» What the task requires
A verbatim copy of every entry is required.

[Stored dataset items]

--------------------

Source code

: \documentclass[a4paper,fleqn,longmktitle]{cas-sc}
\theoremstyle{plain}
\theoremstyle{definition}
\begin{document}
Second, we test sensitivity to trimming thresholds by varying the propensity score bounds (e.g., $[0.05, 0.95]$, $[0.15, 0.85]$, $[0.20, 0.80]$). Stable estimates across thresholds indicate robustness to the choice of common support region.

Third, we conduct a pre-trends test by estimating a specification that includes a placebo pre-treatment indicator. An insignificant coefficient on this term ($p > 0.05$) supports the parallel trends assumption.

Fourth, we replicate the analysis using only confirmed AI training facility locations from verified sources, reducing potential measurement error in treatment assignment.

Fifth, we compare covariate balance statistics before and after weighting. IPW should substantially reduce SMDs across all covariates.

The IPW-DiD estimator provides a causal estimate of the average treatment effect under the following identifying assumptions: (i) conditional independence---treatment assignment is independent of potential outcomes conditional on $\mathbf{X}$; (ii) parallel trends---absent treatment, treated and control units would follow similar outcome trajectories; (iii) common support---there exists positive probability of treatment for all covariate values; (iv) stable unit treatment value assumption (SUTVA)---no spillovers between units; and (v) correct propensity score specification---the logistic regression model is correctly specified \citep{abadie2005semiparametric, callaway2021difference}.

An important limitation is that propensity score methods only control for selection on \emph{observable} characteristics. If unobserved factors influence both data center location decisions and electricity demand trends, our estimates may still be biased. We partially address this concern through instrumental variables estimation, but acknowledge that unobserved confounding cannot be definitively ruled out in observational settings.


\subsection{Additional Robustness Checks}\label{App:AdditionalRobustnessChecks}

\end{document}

--------------------

» Expected answer
Source code

: \documentclass[a4paper,fleqn,longmktitle]{cas-sc}
\theoremstyle{plain}
\theoremstyle{definition}
\begin{document}
Second, we test sensitivity to trimming thresholds by varying the propensity score bounds (e.g., $[0.05, 0.95]$, $[0.15, 0.85]$, $[0.20, 0.80]$). Stable estimates across thresholds indicate robustness to the choice of common support region.

Third, we conduct a pre-trends test by estimating a specification that includes a placebo pre-treatment indicator. An insignificant coefficient on this term ($p > 0.05$) supports the parallel trends assumption.

Fourth, we replicate the analysis using only confirmed AI training facility locations from verified sources, reducing potential measurement error in treatment assignment.

Fifth, we compare covariate balance statistics before and after weighting. IPW should substantially reduce SMDs across all covariates.

The IPW-DiD estimator provides a causal estimate of the average treatment effect under the following identifying assumptions: (i) conditional independence---treatment assignment is independent of potential outcomes conditional on $\mathbf{X}$; (ii) parallel trends---absent treatment, treated and control units would follow similar outcome trajectories; (iii) common support---there exists positive probability of treatment for all covariate values; (iv) stable unit treatment value assumption (SUTVA)---no spillovers between units; and (v) correct propensity score specification---the logistic regression model is correctly specified \citep{abadie2005semiparametric, callaway2021difference}.

An important limitation is that propensity score methods only control for selection on \emph{observable} characteristics. If unobserved factors influence both data center location decisions and electricity demand trends, our estimates may still be biased. We partially address this concern through instrumental variables estimation, but acknowledge that unobserved confounding cannot be definitively ruled out in observational settings.


\subsection{Additional Robustness Checks}\label{App:AdditionalRobustnessChecks}

\end{document}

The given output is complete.